Dalam industri kreatif, sengaja tak sengaja, langsung tak langsung, sastra memang memiliki posisi kunci. Dalam musik, lirik-lirik lagu yang ditulis oleh Taufiq Ismail untuk Trio Bimbo, misalnya, sangat menentukan kesuksesan grup musik tersebut. Di dalam film, kehadiran Novel Ayat-ayat Cinta dari Habiburahman dan Laskar Pelangi dari Andrea Hirata yang mendahului filmnya, menyebabkan film itu meledak tidak karuan.
Di dalam kehidupan media, kemampuan untuk meracik formula sebagaimana dilakukan oleh Majalah Tempo di tahun 70-an (mengawinkan antara jurnalisme dan sastra) merupakan kunci kesuksesan majalah itu yang sampai kini banyak pengaruhnya.

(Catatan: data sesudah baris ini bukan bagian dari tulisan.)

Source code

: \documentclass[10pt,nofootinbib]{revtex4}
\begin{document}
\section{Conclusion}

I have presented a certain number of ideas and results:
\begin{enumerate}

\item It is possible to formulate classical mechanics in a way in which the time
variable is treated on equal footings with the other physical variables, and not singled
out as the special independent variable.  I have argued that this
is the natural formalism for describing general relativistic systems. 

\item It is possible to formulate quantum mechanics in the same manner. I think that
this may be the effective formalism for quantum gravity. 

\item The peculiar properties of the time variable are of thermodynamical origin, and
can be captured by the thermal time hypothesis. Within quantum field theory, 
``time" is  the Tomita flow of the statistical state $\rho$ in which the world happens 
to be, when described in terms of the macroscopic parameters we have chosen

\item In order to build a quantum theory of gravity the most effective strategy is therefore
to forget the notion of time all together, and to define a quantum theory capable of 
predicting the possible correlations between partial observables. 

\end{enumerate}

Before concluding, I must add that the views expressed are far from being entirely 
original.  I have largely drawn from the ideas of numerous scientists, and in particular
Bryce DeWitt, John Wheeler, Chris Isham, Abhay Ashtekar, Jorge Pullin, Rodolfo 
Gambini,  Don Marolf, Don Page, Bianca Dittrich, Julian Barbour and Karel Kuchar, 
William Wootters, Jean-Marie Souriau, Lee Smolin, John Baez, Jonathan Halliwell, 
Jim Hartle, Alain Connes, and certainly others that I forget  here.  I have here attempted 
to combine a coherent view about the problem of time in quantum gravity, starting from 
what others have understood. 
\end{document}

Tayangan-tayangan sinetron yang meledak seperti Losmen, Si Doel, Bajaj Bajuri, dan sebagainya juga sangat ditentukan oleh pencapaian sastra dalam penulisan skenario.
Fenomena tersebut menandakan bahwa industri kreatif tidak bisa meninggalkan sastra. Karya sastra adalah bagian dari regulasinya, sehingga karya sastra dianggap penting untuk menjadi teks penafsir. Memang kecenderungan umum dari fenomena ini adalah hanya memperpanjang napas pasar.
Sastra memang berbeda dengan industri barang yang tidak “menjual emosi”, seperti industri mobil, obat-obatan, senjata, properti, dan sebagainya. Sastra menjual jasa kreativitas. Sifat-sifat produknya pun berbeda. Wilayah sastra dengan demikian adalah rasa dan pikiran. Tetapi karena kedua hal itulah yang banyak mengemudikan tindakan manusia, arti sastra menjadi amat penting. Sastra dapat mengakibatkan perubahan-perubahan yang penting kepada tingkah-laku dan kebijakan manusia. Tak heran kalau sejarah pernah mencatat bahwa tulisan Beecher Stowe, Uncle Tom`s Cabin, pernah menyulut perang saudara di Amerika yang berbuntut penghapusan perbudakan.
Jadi kendati diawali dengan sama sekali tidak “fisikal”, sastra adalah sebuah media yang tidak langsung memengaruhi realitas. Sastra memiliki peran penting dalam berbagai perubahan sosial. Perubahan prioritas. Perubahan nilai. Perubahan selera. Walhasil sastra sebenarnya langsung berdampak pada kebutuhan nyata dalam kehidupan, dalam segala aspeknya, kendati jalannya panjang.
Karena posisi sastra semacam itu, sastra tidak hanya terkait kepada sastra, tetapi kepada seluruh masyarakat dan pada semua sektor kehidupan. Tidak ada orang yang bisa luput dari sastra, selama ia mempergunakan bahasa sebagai basisnya untuk berkomunikasi. Inilah yang menyebabkan sastra juga bisa masuk menjadi komoditas industri.
Ketika novel yang dijadikan film atau lirik lagu laris di pasaran, misalnya, produser terus menyambungkan napas dalam bentuk lainnya. Karena itu, terkadang sastra sejenis ini hanya semacam gimmick saja. Bisa jadi fungsinya sama dengan gimmick lain seperti mug, tas, atau kaus. Pada titik ini fungsi sastra sebagai teks penafsir dari karya seni lain terancam. Namun ternyata ada juga yang mencoba tak terpengaruh. Salah satunya adalah Seno Gumira Ajidarma.
Saat Seno menovelkan film “Biola tak Berdawai”, ia sepertinya sangat menyadari bahwa sastra dengan hakikat kesastraannya bisa membuat narasi film berubah bentuk. Hal ini Seno lakukan dengan mengoptimalkan sudut pandang (yang sulit diverbalkan dalam film) dan membiarkan kata menjelajah secara imajiner sehingga cerita bisa begitu transeden yang pada titik kemampuan tertentu akan sangat sulit difilmkan.
Keberanian Seno melawan verbalitas transformasi film ke sastra, mematahkan citra gimmick tadi. Novel Biola Tak Berdawai-nya Seno berpotensi memiliki independensi estetika yang akan memperkaya penonton film “Biola tak Berdawai”-nya Sekar Ayu Asmara. Pada titik inilah karya sastra sedang bernegosiasi dengan industri. Karenanya, perlulah kiranya para penulis novel pesanan dari penerbit yang bekerja sama dengan produser film mencontoh apa yang dilakukan Seno.
*) Mahasiswa Jurusan Jurnalistik Fikom Unpad.